There are times when I get a bit more reflective.  Often later in the evening, with a cup of coffee in hand after a long day at work.  I come home to a quiet house, the family still out and about somewhere.  I plop down on the couch and as I drift into that place that’s not quite sleep, I imagine a meeting.  Dinner maybe?  At a quiet restaurant.  Lights dimmed and the place quiet.  A solo bartender and a single server are there for the lone smallish circular table set for three.  Two of us are already there, waiting on the third.  I am there, sitting down, looking across the table at myself.  Sort of.  More hair, but not so grey, on quite a fuller face.  Smoother skin around the eyes.  My doppelganger has a beer in hand, a Bass Ale (my go to drink ten years ago).  I’ve got a blue moon or a 312.  Ten years.  That is the span between us.  What would I say?  What would I tell my younger self.  What words of wisdom could be passed on?  And my younger self…what could he remind me today?

A lot of cliches come to mind at this point.  Play harder, work less.  Spend more time with family.  Get outside, read, laugh, run, hide, travel more, get a jeep a few years earlier.  But although all true, they seem vague, less practical, and frankly not realistic.  The past is fixed.  This is a blog, not science fiction.  No changing history.  No buying stock in Starbucks or Apple.

I would tell me (the younger me) a few things.  First I would tell myself to write down those bedtime stories.  Oh how I miss those made up tales with the kids as “heroes”.  I would tell them over and over as they lay in bed at night.  I thought NO WAY I’d forget about them.  Impossible.  But I have…  I’d tell the younger me to enjoy the moments more.  Not get so wrapped up in worrying about “later” but practice enjoying the “now“.  I’d try and remind myself to keep in better touch with my college friends who are now scattered across the country.  Midlife brings on nostalgia and my appreciation for those high school and college friendships only grows stronger and fonder with each passing year.  I would remind myself to cherish and focus on the positive interactions with my patients and families (from the mundane of converting someone to a non-smoker to surviving severe pneumonia) instead of dwelling on the deaths and the losses and those that suffer side effect or complications.
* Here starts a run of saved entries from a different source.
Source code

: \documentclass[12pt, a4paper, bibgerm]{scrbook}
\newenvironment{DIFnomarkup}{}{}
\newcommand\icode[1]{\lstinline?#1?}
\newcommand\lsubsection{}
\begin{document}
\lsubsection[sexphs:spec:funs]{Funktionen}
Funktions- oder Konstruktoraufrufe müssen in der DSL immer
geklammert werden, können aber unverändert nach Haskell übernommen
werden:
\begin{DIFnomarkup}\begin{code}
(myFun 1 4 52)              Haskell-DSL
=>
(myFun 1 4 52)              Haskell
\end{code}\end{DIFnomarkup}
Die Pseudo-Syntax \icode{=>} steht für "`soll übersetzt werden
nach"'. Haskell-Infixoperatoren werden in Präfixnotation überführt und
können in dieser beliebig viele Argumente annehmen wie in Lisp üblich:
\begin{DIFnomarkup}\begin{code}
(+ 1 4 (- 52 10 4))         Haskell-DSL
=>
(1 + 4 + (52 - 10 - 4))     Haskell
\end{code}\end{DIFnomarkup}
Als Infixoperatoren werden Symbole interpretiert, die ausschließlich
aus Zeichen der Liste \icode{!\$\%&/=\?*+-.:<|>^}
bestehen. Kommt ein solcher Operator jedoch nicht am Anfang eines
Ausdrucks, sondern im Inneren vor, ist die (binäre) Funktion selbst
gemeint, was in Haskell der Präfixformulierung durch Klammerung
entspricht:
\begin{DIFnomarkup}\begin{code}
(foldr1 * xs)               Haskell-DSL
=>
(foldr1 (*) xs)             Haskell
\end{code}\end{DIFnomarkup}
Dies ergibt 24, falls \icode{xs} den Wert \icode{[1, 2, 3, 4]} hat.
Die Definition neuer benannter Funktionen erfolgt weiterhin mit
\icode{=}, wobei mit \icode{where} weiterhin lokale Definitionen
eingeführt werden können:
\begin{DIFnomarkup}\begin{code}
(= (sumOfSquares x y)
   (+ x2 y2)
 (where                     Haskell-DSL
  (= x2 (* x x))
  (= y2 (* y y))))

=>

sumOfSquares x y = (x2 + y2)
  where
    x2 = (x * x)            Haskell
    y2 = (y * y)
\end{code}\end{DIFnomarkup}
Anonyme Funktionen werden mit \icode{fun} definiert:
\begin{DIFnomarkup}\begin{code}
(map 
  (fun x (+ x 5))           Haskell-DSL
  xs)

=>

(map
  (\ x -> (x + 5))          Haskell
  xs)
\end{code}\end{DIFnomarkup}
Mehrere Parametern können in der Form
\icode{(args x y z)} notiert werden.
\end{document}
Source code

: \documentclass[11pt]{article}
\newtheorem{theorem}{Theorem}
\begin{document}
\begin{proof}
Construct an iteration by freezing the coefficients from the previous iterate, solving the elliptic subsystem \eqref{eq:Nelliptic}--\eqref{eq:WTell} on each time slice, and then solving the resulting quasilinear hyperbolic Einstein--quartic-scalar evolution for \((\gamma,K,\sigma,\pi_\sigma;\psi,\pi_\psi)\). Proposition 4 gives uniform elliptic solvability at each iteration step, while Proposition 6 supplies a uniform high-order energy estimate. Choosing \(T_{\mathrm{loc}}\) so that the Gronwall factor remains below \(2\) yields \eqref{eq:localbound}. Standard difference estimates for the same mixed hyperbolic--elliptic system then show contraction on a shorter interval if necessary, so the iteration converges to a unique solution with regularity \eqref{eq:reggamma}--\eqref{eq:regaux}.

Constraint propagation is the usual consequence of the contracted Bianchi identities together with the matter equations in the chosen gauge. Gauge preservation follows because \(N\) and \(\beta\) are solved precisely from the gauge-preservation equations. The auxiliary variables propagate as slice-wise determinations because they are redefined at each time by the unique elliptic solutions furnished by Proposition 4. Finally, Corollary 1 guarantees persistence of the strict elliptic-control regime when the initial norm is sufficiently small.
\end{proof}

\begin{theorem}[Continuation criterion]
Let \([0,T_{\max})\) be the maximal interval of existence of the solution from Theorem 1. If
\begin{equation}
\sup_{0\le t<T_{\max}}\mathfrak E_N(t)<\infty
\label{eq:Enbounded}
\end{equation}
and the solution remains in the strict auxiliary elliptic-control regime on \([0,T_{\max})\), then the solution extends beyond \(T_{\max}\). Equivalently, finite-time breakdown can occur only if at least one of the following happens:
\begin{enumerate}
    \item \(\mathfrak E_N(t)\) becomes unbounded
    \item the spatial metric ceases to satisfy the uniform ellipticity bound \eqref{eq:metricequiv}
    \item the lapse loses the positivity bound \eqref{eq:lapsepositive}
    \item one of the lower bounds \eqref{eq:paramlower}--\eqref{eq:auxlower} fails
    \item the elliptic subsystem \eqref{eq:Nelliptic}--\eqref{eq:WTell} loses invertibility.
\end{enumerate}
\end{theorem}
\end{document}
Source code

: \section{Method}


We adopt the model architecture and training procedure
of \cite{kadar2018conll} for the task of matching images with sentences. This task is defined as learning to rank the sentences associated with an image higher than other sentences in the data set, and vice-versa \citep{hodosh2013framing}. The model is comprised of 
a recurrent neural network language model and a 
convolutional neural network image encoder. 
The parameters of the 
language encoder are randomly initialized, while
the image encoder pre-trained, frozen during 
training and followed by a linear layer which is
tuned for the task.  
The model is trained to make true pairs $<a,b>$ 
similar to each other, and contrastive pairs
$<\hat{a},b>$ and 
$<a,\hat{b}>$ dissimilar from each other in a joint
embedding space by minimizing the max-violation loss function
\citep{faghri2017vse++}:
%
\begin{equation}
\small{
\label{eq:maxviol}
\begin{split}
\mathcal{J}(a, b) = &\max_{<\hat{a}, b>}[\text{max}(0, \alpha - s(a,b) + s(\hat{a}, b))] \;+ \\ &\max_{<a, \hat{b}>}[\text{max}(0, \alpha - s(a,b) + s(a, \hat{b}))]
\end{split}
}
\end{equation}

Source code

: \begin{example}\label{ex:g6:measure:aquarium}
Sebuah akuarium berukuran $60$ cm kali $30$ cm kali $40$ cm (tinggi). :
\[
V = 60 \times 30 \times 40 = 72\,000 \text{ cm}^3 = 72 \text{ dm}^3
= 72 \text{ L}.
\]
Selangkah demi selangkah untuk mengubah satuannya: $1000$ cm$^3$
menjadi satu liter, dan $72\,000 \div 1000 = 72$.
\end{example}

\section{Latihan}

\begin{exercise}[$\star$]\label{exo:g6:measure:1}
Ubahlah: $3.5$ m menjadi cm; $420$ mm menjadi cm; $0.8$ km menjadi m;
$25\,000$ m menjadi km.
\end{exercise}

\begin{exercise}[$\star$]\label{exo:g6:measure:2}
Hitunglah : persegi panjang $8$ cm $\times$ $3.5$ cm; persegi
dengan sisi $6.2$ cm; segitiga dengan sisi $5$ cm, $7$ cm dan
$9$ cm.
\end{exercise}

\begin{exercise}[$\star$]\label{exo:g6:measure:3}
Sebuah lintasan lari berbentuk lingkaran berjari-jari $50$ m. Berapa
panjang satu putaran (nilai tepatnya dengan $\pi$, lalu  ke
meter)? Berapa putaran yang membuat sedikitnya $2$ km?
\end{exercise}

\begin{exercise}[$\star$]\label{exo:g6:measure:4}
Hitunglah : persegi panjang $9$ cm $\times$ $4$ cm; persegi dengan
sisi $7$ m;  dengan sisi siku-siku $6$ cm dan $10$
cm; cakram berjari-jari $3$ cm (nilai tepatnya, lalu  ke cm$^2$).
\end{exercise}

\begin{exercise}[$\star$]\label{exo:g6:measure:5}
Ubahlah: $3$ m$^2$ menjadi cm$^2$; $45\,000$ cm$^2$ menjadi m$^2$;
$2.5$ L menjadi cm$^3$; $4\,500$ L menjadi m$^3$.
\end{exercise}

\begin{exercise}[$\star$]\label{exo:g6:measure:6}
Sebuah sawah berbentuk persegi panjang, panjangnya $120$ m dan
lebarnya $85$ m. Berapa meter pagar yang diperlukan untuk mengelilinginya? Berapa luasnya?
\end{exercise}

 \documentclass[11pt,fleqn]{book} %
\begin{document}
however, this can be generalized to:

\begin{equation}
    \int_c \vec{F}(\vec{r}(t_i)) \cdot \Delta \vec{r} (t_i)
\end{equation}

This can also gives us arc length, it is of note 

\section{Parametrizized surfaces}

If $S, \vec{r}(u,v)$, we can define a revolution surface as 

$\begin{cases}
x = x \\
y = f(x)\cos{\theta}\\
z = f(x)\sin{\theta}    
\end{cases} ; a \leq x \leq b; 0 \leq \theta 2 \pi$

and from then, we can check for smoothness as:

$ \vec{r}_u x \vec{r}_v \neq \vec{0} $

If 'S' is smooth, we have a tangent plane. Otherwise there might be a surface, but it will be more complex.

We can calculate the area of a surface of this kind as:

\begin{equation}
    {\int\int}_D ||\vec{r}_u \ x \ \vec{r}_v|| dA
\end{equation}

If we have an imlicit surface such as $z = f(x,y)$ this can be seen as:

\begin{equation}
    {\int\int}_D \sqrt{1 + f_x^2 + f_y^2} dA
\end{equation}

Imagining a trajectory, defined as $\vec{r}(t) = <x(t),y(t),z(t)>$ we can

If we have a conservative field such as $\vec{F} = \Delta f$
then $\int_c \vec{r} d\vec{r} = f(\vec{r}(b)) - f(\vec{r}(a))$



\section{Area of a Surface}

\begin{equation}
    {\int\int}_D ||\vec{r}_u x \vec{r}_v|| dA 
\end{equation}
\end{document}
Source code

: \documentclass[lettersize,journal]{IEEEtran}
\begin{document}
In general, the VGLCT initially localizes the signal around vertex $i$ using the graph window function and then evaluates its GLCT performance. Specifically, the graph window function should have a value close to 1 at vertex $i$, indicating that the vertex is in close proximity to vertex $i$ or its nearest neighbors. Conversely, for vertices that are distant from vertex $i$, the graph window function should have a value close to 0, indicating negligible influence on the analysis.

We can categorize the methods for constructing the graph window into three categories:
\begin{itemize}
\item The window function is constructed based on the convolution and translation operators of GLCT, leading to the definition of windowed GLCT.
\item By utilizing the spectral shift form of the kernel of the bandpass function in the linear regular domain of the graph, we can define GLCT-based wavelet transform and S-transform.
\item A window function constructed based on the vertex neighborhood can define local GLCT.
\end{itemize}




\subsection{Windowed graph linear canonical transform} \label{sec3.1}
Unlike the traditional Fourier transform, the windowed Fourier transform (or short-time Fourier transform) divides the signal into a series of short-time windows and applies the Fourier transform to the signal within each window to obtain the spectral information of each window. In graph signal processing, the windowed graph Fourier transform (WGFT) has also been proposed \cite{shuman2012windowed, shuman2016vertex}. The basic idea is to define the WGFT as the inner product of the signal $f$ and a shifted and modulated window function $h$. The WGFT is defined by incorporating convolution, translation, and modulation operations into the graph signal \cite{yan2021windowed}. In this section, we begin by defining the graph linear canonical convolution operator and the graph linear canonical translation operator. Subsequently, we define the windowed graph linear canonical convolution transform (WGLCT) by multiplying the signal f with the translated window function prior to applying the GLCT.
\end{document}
The younger me takes this all in.  He takes a long pull from the Bass Ale and puts it down. I stare into his eyes….my eyes… And I see in them an optimism I once had.  Maybe a bit of naivete too.  I mean this guy still thinks the Cubs are gonna win it all this year with Mark Prior and Kerry Wood.  I see the sparkle…  looking forward to the yearly trips with Beck to our getaway bed and breakfast in Galena.  To the long letters on anniversaries  declaring my love and recounting the challenges faced and overcome the year prior.  I see mixed in with the energy and optimism a bit of self-doubt.  Do I know enough?  Am I trained enough?  Will I make the right decisions for my patients?  Will I make the right decisions for my kids?  I see the worry and want to make it go away.  I want to give this younger me a gift…share some of what little wisdom I have obtained over these past ten years.

The third seat stays empty.  And as we finish our beers I realize the gift is not for my younger self  but for me…Now.  “Wisdom” can’t be given or gifted. It’s earned through experience.  Through living with the results of decisions made, both good and bad.  But the  wide eyed optimism, the energy, the nervous excitement…That can be recaptured.  It’s not the old me that needs to stop worrying about the future, but my current self that needs to practice living in the moment.  That last seat won’t be taken.  At least not for another 10 years.  I wonder what my future self would say to me now.  Ten years ago I could never have predicted where I’d be today.  Would not have even been in the ball park.  But the future is not for me to know.  Not yet, anyway.  The next chapter is  still to be written  with all possibilities still open.

We get up to leave, no need to really say anything.  But as this dream starts to fade,  I quickly turn to the younger me and say “Thanks…”  And as we part ways, I can’t help myself, and I quickly blurt out one bit of advice…”Hey…in 2011, watch out for that pot hole at mile 109 of the triathlon…it’s a bitch!”